作者
Claudia Einer,Ditte Emilie Munk,Eok Park,Banu Akdogan,Judith Nagel,Josef Lichtmannegger,Carola Eberhagen,Tamara Rieder,Mikkel Holm Vendelbo,Bernhard Michalke,Ralf Wimmer,Andreas Blutke,Annette Feuchtinger,Philip Dershwitz,Ana A. DiSpirito,Tawhidul Islam,Rui E. Castro,Byong-Keol Min,TaeWon Kim,Seo-Young Choi,Dasol Kim,Chunwon Jung,Hong-Jae Lee,Dongsik Park,Weonbin Im,So Young Eun,You‐Hee Cho,Jeremy D. Semrau,C.M.P. Rodrigues,Simon Hohenester,Thomas Damgaard Sandahl,Alan A. DiSpirito,Hans Zischka
摘要
Background Excess copper causes hepatocyte death in hereditary Wilson disease (WD).
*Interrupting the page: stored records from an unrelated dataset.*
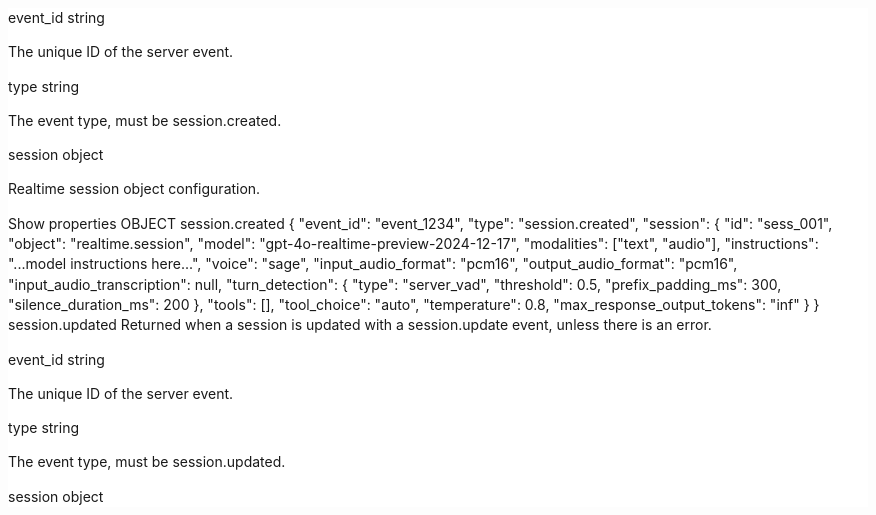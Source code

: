 event_id
string

The unique ID of the server event.

type
string

The event type, must be session.created.

session
object

Realtime session object configuration.

Show properties
OBJECT session.created
{
"event_id": "event_1234",
"type": "session.created",
"session": {
"id": "sess_001",
"object": "realtime.session",
"model": "gpt-4o-realtime-preview-2024-12-17",
"modalities": ["text", "audio"],
"instructions": "...model instructions here...",
"voice": "sage",
"input_audio_format": "pcm16",
"output_audio_format": "pcm16",
"input_audio_transcription": null,
"turn_detection": {
"type": "server_vad",
"threshold": 0.5,
"prefix_padding_ms": 300,
"silence_duration_ms": 200
},
"tools": [],
"tool_choice": "auto",
"temperature": 0.8,
"max_response_output_tokens": "inf"
}
}
session.updated
Returned when a session is updated with a session.update event, unless there is an error.

event_id
string

The unique ID of the server event.

type
string

The event type, must be session.updated.

session
object
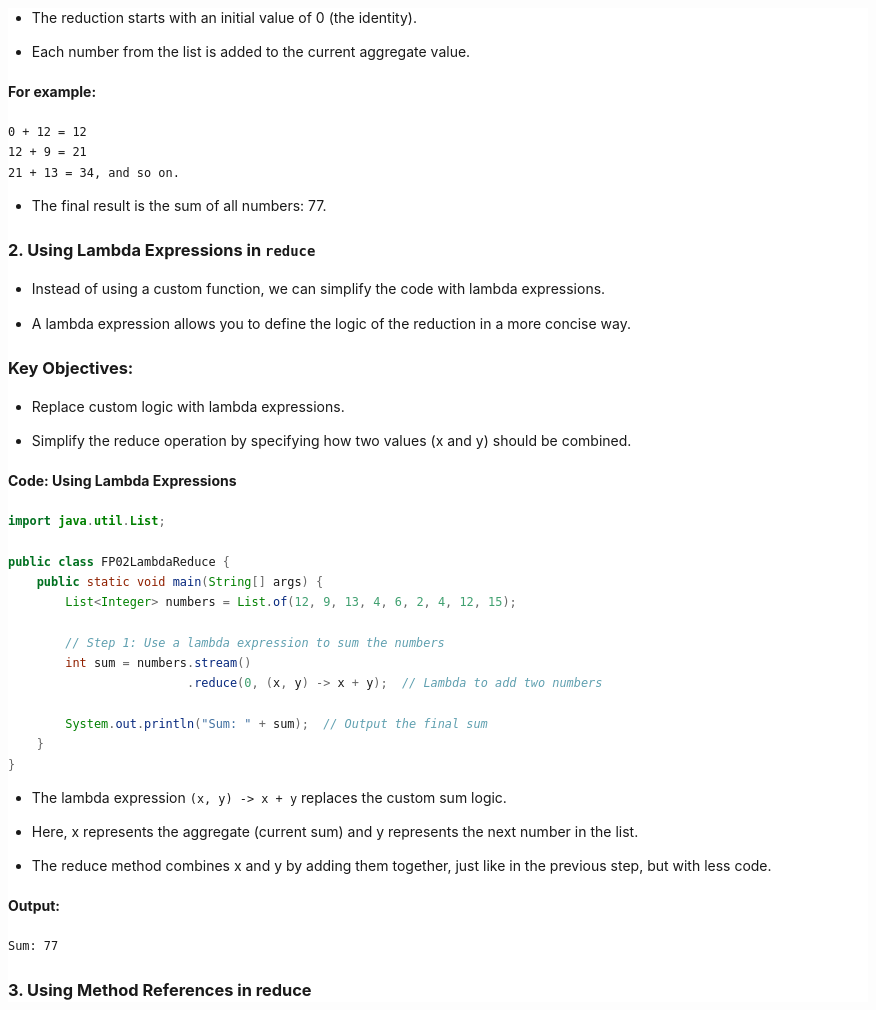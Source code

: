 - The reduction starts with an initial value of 0 (the identity).

- Each number from the list is added to the current aggregate value.

#### For example:

```
0 + 12 = 12
12 + 9 = 21
21 + 13 = 34, and so on.
```

- The final result is the sum of all numbers: 77.

### 2. Using Lambda Expressions in `reduce`

- Instead of using a custom function, we can simplify the code with lambda expressions.

- A lambda expression allows you to define the logic of the reduction in a more concise way.

### Key Objectives:

- Replace custom logic with lambda expressions.

- Simplify the reduce operation by specifying how two values (x and y) should be combined.

#### Code: Using Lambda Expressions

```java
import java.util.List;

public class FP02LambdaReduce {
    public static void main(String[] args) {
        List<Integer> numbers = List.of(12, 9, 13, 4, 6, 2, 4, 12, 15);
        
        // Step 1: Use a lambda expression to sum the numbers
        int sum = numbers.stream()
                         .reduce(0, (x, y) -> x + y);  // Lambda to add two numbers
        
        System.out.println("Sum: " + sum);  // Output the final sum
    }
}
```

- The lambda expression `(x, y) -> x + y` replaces the custom sum logic.

- Here, x represents the aggregate (current sum) and y represents the next number in the list.

- The reduce method combines x and y by adding them together, just like in the previous step, but with less code.

#### Output:

```
Sum: 77
```

### 3. Using Method References in reduce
Current WD treatments by copper-binding chelators may gradually reduce copper overload; they fail, however, to bring hepatic copper close to normal physiological levels. Consequently, lifelong daily dose regimens are required to hinder disease progression. This may result in severe issues due to non-adherence or unwanted drug reactions, but also in drug switching and ultimate treatment failures. Study aims To comparatively test bacteria-derived copper binding agents – methanobactins (MBs) – for efficient liver copper depletion in WD rats, as well as their safety and effect duration. Methods Copper chelators were tested in vitro and in vivo in WD rats. Metabolic cage housing allowed the accurate assessment of animal copper balances and long-term experiments related to the determination of minimal treatment phases. Results We found that copper-binding ARBM101 (previously known as MB-SB2) depletes WD rat liver copper dose-dependently via fecal excretion down to normal physiological levels within eight days, superseding the need for continuous treatment. Consequently, we developed a new treatment consisting of repetitive cycles, each of approximately one week of ARBM101 applications, followed by months of in-between treatment pauses to ensure a healthy long-term survival in WD rats. Conclusions ARBM101 safely and efficiently depletes excess liver copper from Wilson disease rats, thus allowing for short treatment periods as well as prolonged in-between rest periods.